▸ Task objective: Retype the entries. Match them exactly.

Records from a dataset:
━━━━━━━━━━━━━━━━━━━━━━━━━━━━━━

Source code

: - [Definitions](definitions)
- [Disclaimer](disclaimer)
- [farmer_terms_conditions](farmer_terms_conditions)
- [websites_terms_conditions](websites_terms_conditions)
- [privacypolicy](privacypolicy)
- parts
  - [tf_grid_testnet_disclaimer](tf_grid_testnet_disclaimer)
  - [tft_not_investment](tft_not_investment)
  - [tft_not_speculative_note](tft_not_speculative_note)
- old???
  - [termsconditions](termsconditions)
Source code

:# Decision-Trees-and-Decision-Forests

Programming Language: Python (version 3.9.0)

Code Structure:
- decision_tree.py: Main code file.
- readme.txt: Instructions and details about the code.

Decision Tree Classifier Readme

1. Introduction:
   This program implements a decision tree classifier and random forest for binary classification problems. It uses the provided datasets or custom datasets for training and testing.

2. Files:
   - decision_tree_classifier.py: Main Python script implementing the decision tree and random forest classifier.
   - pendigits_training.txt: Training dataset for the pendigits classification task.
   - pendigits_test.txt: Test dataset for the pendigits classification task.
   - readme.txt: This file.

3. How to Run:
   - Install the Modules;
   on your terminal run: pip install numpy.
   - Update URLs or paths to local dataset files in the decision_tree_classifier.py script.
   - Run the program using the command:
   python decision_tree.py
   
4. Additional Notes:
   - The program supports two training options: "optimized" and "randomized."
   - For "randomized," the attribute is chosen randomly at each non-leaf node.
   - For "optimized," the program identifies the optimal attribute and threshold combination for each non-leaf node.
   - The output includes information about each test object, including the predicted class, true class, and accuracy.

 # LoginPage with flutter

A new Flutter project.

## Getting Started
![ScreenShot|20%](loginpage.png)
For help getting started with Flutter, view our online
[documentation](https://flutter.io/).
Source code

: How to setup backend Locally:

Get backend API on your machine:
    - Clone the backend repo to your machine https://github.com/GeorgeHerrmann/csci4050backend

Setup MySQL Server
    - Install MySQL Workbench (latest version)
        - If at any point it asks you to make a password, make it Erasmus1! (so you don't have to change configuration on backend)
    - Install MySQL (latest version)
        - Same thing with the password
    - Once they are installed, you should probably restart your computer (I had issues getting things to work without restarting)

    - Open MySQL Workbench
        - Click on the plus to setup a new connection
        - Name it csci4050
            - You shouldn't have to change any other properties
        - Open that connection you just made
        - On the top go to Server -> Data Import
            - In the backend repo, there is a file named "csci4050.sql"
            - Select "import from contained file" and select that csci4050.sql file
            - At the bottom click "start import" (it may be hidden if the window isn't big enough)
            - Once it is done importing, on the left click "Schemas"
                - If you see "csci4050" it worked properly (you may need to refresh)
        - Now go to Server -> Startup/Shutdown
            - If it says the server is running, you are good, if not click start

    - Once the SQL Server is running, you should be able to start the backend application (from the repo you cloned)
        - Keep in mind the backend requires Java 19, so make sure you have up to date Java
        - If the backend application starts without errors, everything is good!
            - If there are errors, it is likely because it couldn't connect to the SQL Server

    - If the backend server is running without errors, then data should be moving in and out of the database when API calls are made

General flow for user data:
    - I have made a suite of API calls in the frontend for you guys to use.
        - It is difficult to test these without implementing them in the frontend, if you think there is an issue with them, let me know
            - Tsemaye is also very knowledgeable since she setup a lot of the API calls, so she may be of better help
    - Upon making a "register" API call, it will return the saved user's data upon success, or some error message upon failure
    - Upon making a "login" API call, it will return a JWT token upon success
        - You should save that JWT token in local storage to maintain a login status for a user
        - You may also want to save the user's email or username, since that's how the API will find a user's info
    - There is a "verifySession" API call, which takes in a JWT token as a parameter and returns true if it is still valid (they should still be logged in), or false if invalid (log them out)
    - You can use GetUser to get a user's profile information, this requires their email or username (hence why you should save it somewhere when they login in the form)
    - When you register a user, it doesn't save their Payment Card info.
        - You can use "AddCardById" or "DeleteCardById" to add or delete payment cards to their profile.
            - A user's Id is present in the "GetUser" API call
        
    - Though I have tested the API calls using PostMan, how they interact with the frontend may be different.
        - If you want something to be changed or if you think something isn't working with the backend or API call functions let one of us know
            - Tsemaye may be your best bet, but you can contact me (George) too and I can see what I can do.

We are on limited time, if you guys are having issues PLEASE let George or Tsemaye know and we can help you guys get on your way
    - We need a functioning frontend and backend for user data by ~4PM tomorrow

━━━━━━━━━━━━━━━━━━━━━━━━━━━━━━

▸ Exercise response:
Source code

: - [Definitions](definitions)
- [Disclaimer](disclaimer)
- [farmer_terms_conditions](farmer_terms_conditions)
- [websites_terms_conditions](websites_terms_conditions)
- [privacypolicy](privacypolicy)
- parts
  - [tf_grid_testnet_disclaimer](tf_grid_testnet_disclaimer)
  - [tft_not_investment](tft_not_investment)
  - [tft_not_speculative_note](tft_not_speculative_note)
- old???
  - [termsconditions](termsconditions)
Source code

:# Decision-Trees-and-Decision-Forests

Programming Language: Python (version 3.9.0)

Code Structure:
- decision_tree.py: Main code file.
- readme.txt: Instructions and details about the code.

Decision Tree Classifier Readme

1. Introduction:
   This program implements a decision tree classifier and random forest for binary classification problems. It uses the provided datasets or custom datasets for training and testing.

2. Files:
   - decision_tree_classifier.py: Main Python script implementing the decision tree and random forest classifier.
   - pendigits_training.txt: Training dataset for the pendigits classification task.
   - pendigits_test.txt: Test dataset for the pendigits classification task.
   - readme.txt: This file.

3. How to Run:
   - Install the Modules;
   on your terminal run: pip install numpy.
   - Update URLs or paths to local dataset files in the decision_tree_classifier.py script.
   - Run the program using the command:
   python decision_tree.py
   
4. Additional Notes:
   - The program supports two training options: "optimized" and "randomized."
   - For "randomized," the attribute is chosen randomly at each non-leaf node.
   - For "optimized," the program identifies the optimal attribute and threshold combination for each non-leaf node.
   - The output includes information about each test object, including the predicted class, true class, and accuracy.

 # LoginPage with flutter

A new Flutter project.

## Getting Started
![ScreenShot|20%](loginpage.png)
For help getting started with Flutter, view our online
[documentation](https://flutter.io/).
Source code

: How to setup backend Locally:

Get backend API on your machine:
    - Clone the backend repo to your machine https://github.com/GeorgeHerrmann/csci4050backend

Setup MySQL Server
    - Install MySQL Workbench (latest version)
        - If at any point it asks you to make a password, make it Erasmus1! (so you don't have to change configuration on backend)
    - Install MySQL (latest version)
        - Same thing with the password
    - Once they are installed, you should probably restart your computer (I had issues getting things to work without restarting)

    - Open MySQL Workbench
        - Click on the plus to setup a new connection
        - Name it csci4050
            - You shouldn't have to change any other properties
        - Open that connection you just made
        - On the top go to Server -> Data Import
            - In the backend repo, there is a file named "csci4050.sql"
            - Select "import from contained file" and select that csci4050.sql file
            - At the bottom click "start import" (it may be hidden if the window isn't big enough)
            - Once it is done importing, on the left click "Schemas"
                - If you see "csci4050" it worked properly (you may need to refresh)
        - Now go to Server -> Startup/Shutdown
            - If it says the server is running, you are good, if not click start

    - Once the SQL Server is running, you should be able to start the backend application (from the repo you cloned)
        - Keep in mind the backend requires Java 19, so make sure you have up to date Java
        - If the backend application starts without errors, everything is good!
            - If there are errors, it is likely because it couldn't connect to the SQL Server

    - If the backend server is running without errors, then data should be moving in and out of the database when API calls are made

General flow for user data:
    - I have made a suite of API calls in the frontend for you guys to use.
        - It is difficult to test these without implementing them in the frontend, if you think there is an issue with them, let me know
            - Tsemaye is also very knowledgeable since she setup a lot of the API calls, so she may be of better help
    - Upon making a "register" API call, it will return the saved user's data upon success, or some error message upon failure
    - Upon making a "login" API call, it will return a JWT token upon success
        - You should save that JWT token in local storage to maintain a login status for a user
        - You may also want to save the user's email or username, since that's how the API will find a user's info
    - There is a "verifySession" API call, which takes in a JWT token as a parameter and returns true if it is still valid (they should still be logged in), or false if invalid (log them out)
    - You can use GetUser to get a user's profile information, this requires their email or username (hence why you should save it somewhere when they login in the form)
    - When you register a user, it doesn't save their Payment Card info.
        - You can use "AddCardById" or "DeleteCardById" to add or delete payment cards to their profile.
            - A user's Id is present in the "GetUser" API call
        
    - Though I have tested the API calls using PostMan, how they interact with the frontend may be different.
        - If you want something to be changed or if you think something isn't working with the backend or API call functions let one of us know
            - Tsemaye may be your best bet, but you can contact me (George) too and I can see what I can do.

We are on limited time, if you guys are having issues PLEASE let George or Tsemaye know and we can help you guys get on your way
    - We need a functioning frontend and backend for user data by ~4PM tomorrow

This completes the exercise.